EXTRACTED ENTRIES -
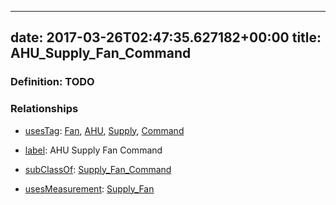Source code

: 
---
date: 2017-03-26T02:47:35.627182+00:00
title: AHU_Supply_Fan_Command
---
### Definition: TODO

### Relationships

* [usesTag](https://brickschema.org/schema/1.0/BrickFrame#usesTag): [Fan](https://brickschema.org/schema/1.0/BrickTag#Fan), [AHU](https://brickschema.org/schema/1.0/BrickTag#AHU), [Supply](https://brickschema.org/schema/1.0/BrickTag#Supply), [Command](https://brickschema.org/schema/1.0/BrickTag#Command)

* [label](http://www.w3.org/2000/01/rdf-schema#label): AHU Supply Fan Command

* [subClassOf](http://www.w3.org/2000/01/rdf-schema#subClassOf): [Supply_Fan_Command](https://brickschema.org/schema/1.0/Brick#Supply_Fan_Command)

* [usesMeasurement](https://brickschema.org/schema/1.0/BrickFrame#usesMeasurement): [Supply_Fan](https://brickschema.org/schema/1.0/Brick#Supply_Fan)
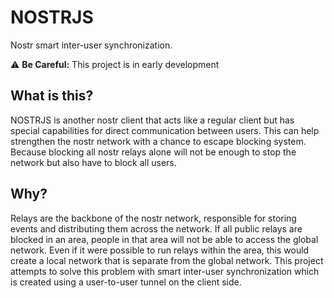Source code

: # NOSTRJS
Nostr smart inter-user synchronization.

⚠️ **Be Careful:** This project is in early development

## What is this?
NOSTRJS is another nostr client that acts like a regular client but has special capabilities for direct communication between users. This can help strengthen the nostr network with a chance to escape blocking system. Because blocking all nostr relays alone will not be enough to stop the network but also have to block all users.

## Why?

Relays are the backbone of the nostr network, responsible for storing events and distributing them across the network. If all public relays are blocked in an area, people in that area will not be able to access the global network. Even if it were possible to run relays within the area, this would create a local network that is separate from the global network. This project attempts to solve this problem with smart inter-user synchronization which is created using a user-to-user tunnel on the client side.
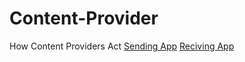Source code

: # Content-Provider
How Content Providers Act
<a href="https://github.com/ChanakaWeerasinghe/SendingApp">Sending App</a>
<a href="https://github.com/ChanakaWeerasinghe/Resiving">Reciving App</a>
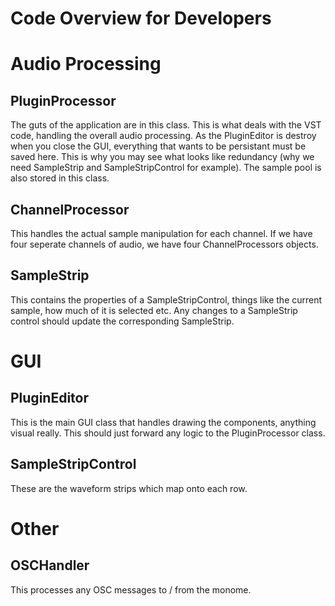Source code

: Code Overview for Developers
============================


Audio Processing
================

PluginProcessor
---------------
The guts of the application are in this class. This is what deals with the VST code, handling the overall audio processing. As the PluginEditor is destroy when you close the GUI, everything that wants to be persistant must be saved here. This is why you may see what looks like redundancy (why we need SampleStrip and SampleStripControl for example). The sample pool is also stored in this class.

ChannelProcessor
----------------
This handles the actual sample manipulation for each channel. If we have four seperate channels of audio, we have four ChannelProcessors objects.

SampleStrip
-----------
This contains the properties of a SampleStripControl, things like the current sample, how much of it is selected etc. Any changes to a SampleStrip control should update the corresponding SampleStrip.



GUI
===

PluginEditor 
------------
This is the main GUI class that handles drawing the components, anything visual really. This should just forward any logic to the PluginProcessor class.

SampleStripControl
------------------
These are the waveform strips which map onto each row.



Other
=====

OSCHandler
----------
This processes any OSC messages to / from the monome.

EXERCISE GOAL - Write out all the records again, exactly, minus any pictures.

EXERCISE OUTPUT -
Source code

: 
---
date: 2017-03-26T02:47:35.627182+00:00
title: AHU_Supply_Fan_Command
---
### Definition: TODO

### Relationships

* [usesTag](https://brickschema.org/schema/1.0/BrickFrame#usesTag): [Fan](https://brickschema.org/schema/1.0/BrickTag#Fan), [AHU](https://brickschema.org/schema/1.0/BrickTag#AHU), [Supply](https://brickschema.org/schema/1.0/BrickTag#Supply), [Command](https://brickschema.org/schema/1.0/BrickTag#Command)

* [label](http://www.w3.org/2000/01/rdf-schema#label): AHU Supply Fan Command

* [subClassOf](http://www.w3.org/2000/01/rdf-schema#subClassOf): [Supply_Fan_Command](https://brickschema.org/schema/1.0/Brick#Supply_Fan_Command)

* [usesMeasurement](https://brickschema.org/schema/1.0/BrickFrame#usesMeasurement): [Supply_Fan](https://brickschema.org/schema/1.0/Brick#Supply_Fan)
Source code

: # NOSTRJS
Nostr smart inter-user synchronization.

⚠️ **Be Careful:** This project is in early development

## What is this?
NOSTRJS is another nostr client that acts like a regular client but has special capabilities for direct communication between users. This can help strengthen the nostr network with a chance to escape blocking system. Because blocking all nostr relays alone will not be enough to stop the network but also have to block all users.

## Why?

Relays are the backbone of the nostr network, responsible for storing events and distributing them across the network. If all public relays are blocked in an area, people in that area will not be able to access the global network. Even if it were possible to run relays within the area, this would create a local network that is separate from the global network. This project attempts to solve this problem with smart inter-user synchronization which is created using a user-to-user tunnel on the client side.
Source code

: # Content-Provider
How Content Providers Act
<a href="https://github.com/ChanakaWeerasinghe/SendingApp">Sending App</a>
<a href="https://github.com/ChanakaWeerasinghe/Resiving">Reciving App</a>
Source code

: Code Overview for Developers
============================


Audio Processing
================

PluginProcessor
---------------
The guts of the application are in this class. This is what deals with the VST code, handling the overall audio processing. As the PluginEditor is destroy when you close the GUI, everything that wants to be persistant must be saved here. This is why you may see what looks like redundancy (why we need SampleStrip and SampleStripControl for example). The sample pool is also stored in this class.

ChannelProcessor
----------------
This handles the actual sample manipulation for each channel. If we have four seperate channels of audio, we have four ChannelProcessors objects.

SampleStrip
-----------
This contains the properties of a SampleStripControl, things like the current sample, how much of it is selected etc. Any changes to a SampleStrip control should update the corresponding SampleStrip.



GUI
===

PluginEditor 
------------
This is the main GUI class that handles drawing the components, anything visual really. This should just forward any logic to the PluginProcessor class.

SampleStripControl
------------------
These are the waveform strips which map onto each row.



Other
=====

OSCHandler
----------
This processes any OSC messages to / from the monome.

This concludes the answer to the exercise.